[Stored data entries]
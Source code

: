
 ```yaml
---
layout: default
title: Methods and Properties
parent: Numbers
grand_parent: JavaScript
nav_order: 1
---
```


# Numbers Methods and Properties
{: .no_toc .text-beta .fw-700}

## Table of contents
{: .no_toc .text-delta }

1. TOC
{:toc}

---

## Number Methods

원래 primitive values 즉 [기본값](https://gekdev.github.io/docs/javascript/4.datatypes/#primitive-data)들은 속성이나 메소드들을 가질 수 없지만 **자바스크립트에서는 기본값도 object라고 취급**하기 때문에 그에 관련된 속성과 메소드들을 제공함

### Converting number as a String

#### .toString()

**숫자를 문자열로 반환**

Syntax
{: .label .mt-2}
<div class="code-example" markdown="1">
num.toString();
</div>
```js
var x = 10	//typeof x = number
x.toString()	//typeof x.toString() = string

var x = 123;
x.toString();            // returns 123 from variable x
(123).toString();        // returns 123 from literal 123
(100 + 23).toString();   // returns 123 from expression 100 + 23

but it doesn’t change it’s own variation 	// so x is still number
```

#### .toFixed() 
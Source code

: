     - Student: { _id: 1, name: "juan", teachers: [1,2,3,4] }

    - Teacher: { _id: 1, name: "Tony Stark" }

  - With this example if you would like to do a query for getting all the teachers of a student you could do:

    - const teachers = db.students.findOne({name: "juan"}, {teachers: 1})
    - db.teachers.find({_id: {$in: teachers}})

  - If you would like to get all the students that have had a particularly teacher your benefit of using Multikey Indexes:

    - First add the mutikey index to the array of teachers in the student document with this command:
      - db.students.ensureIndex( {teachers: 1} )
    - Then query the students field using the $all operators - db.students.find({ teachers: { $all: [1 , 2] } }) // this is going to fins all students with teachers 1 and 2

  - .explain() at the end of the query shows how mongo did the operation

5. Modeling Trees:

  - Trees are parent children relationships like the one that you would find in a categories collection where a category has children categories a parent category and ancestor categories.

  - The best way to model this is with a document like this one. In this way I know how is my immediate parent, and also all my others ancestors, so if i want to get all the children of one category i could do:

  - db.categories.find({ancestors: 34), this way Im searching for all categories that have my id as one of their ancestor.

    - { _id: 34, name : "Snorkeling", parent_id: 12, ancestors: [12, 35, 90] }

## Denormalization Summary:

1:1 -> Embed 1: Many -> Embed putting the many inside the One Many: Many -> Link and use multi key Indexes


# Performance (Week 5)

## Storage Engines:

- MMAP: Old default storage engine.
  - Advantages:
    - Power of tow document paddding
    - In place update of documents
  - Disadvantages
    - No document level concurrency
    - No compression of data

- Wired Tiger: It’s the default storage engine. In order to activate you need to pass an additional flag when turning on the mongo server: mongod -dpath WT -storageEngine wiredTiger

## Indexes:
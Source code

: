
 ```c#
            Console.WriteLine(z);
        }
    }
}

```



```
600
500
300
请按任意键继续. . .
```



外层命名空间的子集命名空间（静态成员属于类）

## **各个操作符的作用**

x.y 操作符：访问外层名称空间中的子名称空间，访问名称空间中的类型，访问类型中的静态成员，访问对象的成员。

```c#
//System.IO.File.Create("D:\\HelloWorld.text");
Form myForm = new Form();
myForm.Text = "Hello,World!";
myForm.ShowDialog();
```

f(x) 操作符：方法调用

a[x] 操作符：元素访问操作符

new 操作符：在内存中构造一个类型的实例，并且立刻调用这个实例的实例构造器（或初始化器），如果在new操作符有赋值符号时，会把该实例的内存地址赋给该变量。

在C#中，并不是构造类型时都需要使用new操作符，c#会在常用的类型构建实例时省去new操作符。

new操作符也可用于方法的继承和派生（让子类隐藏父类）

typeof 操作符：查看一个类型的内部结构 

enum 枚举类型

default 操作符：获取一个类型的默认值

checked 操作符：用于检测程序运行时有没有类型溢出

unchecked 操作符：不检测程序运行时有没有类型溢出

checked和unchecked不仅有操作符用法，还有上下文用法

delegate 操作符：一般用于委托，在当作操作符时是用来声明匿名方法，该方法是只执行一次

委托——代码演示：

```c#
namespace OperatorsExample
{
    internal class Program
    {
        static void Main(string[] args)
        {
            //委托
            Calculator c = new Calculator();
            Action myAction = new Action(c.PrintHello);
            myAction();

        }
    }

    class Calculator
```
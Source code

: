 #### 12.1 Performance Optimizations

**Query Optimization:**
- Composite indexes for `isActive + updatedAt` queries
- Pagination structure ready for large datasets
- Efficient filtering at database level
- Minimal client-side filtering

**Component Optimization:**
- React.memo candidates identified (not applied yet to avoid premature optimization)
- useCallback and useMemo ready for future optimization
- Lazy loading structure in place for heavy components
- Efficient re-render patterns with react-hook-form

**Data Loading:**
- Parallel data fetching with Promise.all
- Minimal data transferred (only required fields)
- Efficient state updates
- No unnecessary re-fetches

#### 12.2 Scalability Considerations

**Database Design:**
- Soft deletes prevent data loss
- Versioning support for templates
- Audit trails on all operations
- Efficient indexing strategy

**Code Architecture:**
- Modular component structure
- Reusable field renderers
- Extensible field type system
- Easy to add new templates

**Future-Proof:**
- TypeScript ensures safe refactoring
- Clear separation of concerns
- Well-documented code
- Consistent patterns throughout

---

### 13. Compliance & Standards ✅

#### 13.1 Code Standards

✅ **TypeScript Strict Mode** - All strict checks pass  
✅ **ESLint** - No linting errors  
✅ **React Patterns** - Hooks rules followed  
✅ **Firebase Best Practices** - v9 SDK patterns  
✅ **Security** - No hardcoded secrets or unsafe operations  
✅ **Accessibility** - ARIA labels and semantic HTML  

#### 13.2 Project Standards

▸ **What you are asked to do**
If a line in the data holds the string "have", copy that line.

▸ **Written answer**
  - If you would like to get all the students that have had a particularly teacher your benefit of using Multikey Indexes:
  - db.categories.find({ancestors: 34), this way Im searching for all categories that have my id as one of their ancestor.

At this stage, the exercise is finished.